Na+ - K+ ATP az 3 Na+ iyonunu hücre dışına
verirken, 2 K+ iyonunu hücre içine alır.
Sekonder Aktif Taşıma
1- Kotransport (Birlikte taşınma): Maddelerin aynı
yönde taşınmasına kotransport denir.
Na+ un glikozla ve Na+ un amino asitlerle böbrek
tubul hücrelerinde ve intestinal epitel hücrelerinde
taşınması kotransportun en tipik örneğidir.
2- Antiport (Zıt yönde taşıma): Maddelerin ters yönde
taşınmasıdır.
Örneğin böbrek tubullerindeki taşıyıcı protein,
sodyumu tubul epitel hücresine verirken, hidrojen
iyonlarını ise tubul lümenine taşır.
Diğer Taşıma Şekilleri
• Endositoz: Vesikül yardımıyla bir maddenin hücre
içine alınmasına endositoz denir.
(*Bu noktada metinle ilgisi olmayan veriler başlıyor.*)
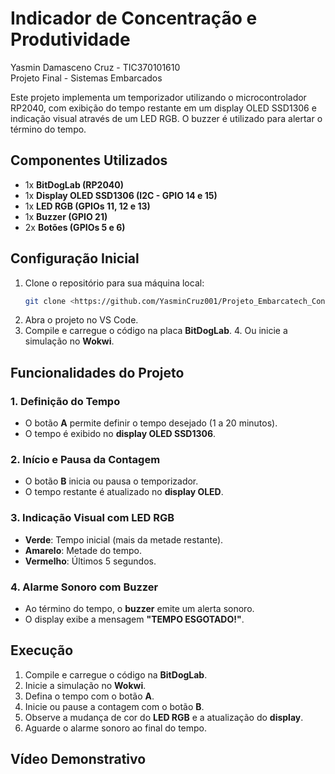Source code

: # Indicador de Concentração e Produtividade
Yasmin Damasceno Cruz - TIC370101610  
Projeto Final - Sistemas Embarcados

Este projeto implementa um temporizador utilizando o microcontrolador RP2040, com exibição do tempo restante em um display OLED SSD1306 e indicação visual através de um LED RGB. O buzzer é utilizado para alertar o término do tempo.

## Componentes Utilizados

- 1x **BitDogLab (RP2040)**
- 1x **Display OLED SSD1306 (I2C - GPIO 14 e 15)**
- 1x **LED RGB (GPIOs 11, 12 e 13)**
- 1x **Buzzer (GPIO 21)**
- 2x **Botões (GPIOs 5 e 6)**

## Configuração Inicial

1. Clone o repositório para sua máquina local:
   ```bash
   git clone <https://github.com/YasminCruz001/Projeto_Embarcatech_Contador.git>
   ```
2. Abra o projeto no VS Code.
3. Compile e carregue o código na placa **BitDogLab**.
    4. Ou inicie a simulação no **Wokwi**.

## Funcionalidades do Projeto

### 1. Definição do Tempo
- O botão **A** permite definir o tempo desejado (1 a 20 minutos).
- O tempo é exibido no **display OLED SSD1306**.

### 2. Início e Pausa da Contagem
- O botão **B** inicia ou pausa o temporizador.
- O tempo restante é atualizado no **display OLED**.

### 3. Indicação Visual com LED RGB
- **Verde**: Tempo inicial (mais da metade restante).
- **Amarelo**: Metade do tempo.
- **Vermelho**: Últimos 5 segundos.

### 4. Alarme Sonoro com Buzzer
- Ao término do tempo, o **buzzer** emite um alerta sonoro.
- O display exibe a mensagem **"TEMPO ESGOTADO!"**.

## Execução

1. Compile e carregue o código na **BitDogLab**.
2. Inicie a simulação no **Wokwi**.
3. Defina o tempo com o botão **A**.
4. Inicie ou pause a contagem com o botão **B**.
5. Observe a mudança de cor do **LED RGB** e a atualização do **display**.
6. Aguarde o alarme sonoro ao final do tempo.

## Vídeo Demonstrativo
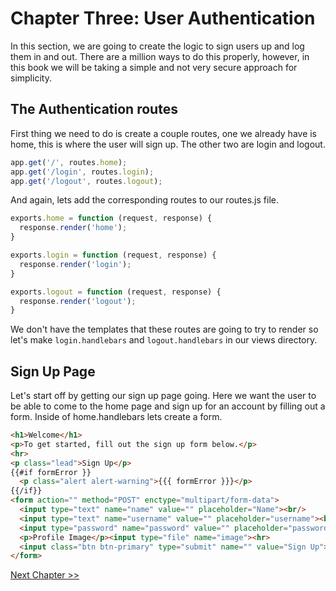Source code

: # Chapter Three: User Authentication

In this section, we are going to create the logic to sign users up and log them in and out. There are a million ways to do this properly, however, in this book we will be taking a simple and not very secure approach for simplicity.

## The Authentication routes

First thing we need to do is create a couple routes, one we already have is home, this is where the user will sign up. The other two are login and logout.

```javascript
app.get('/', routes.home);
app.get('/login', routes.login);
app.get('/logout', routes.logout);
```

And again, lets add the corresponding routes to our routes.js file.

```javascript
exports.home = function (request, response) {
  response.render('home');
}

exports.login = function (request, response) {
  response.render('login');
}

exports.logout = function (request, response) {
  response.render('logout');
}
```

We don't have the templates that these routes are going to try to render so let's make `login.handlebars` and `logout.handlebars` in our views directory.

## Sign Up Page

Let's start off by getting our sign up page going. Here we want the user to be able to come to the home page and sign up for an account by filling out a form. Inside of home.handlebars lets create a form.

```html
<h1>Welcome</h1>
<p>To get started, fill out the sign up form below.</p>
<hr>
<p class="lead">Sign Up</p>
{{#if formError }}
  <p class="alert alert-warning">{{{ formError }}}</p>
{{/if}}
<form action="" method="POST" enctype="multipart/form-data">
  <input type="text" name="name" value="" placeholder="Name"><br/>
  <input type="text" name="username" value="" placeholder="username"><br/>
  <input type="password" name="password" value="" placeholder="password"><br/>
  <p>Profile Image</p><input type="file" name="image"><hr>
  <input class="btn btn-primary" type="submit" name="" value="Sign Up">
</form>
```


[Next Chapter >>](https://github.com/NullToNode/Book/blob/master/chapter-4.md)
Bu mekanizmada
hücre membranı içeri doğru çökerek, içeri alınacak
maddenin çevresini sararak vesikül içine alır. Vesikül
içine alınan madde sıvı ise pinositoz, katı ise
fagositoz adını alır.
• Ekzositoz: Hücre içinde sindirilemeyen partiküller,
bez hücrelerince sentezlenen hormonlar ve sinir
hücrelerinin sentezlediği transmiterler de bu yolla
hücre dışına taşınır.
Ekzositoz
Fagositoz

Pinositoz
MEMBRAN POTANSİYELİ
• Sinir ve kas hücreleri gibi uyarılabilir hücrelerin etkin olmadıkları
dönemde membranlarının iki tarafı arasında elektriksel
potansiyel farkı bulunur. Bu fark membran potansiyeli veya
dinlenim potansiyeli olarak tanımlanır.
• Membran potansiyeli -70 ile - 90 mV dolayındadır.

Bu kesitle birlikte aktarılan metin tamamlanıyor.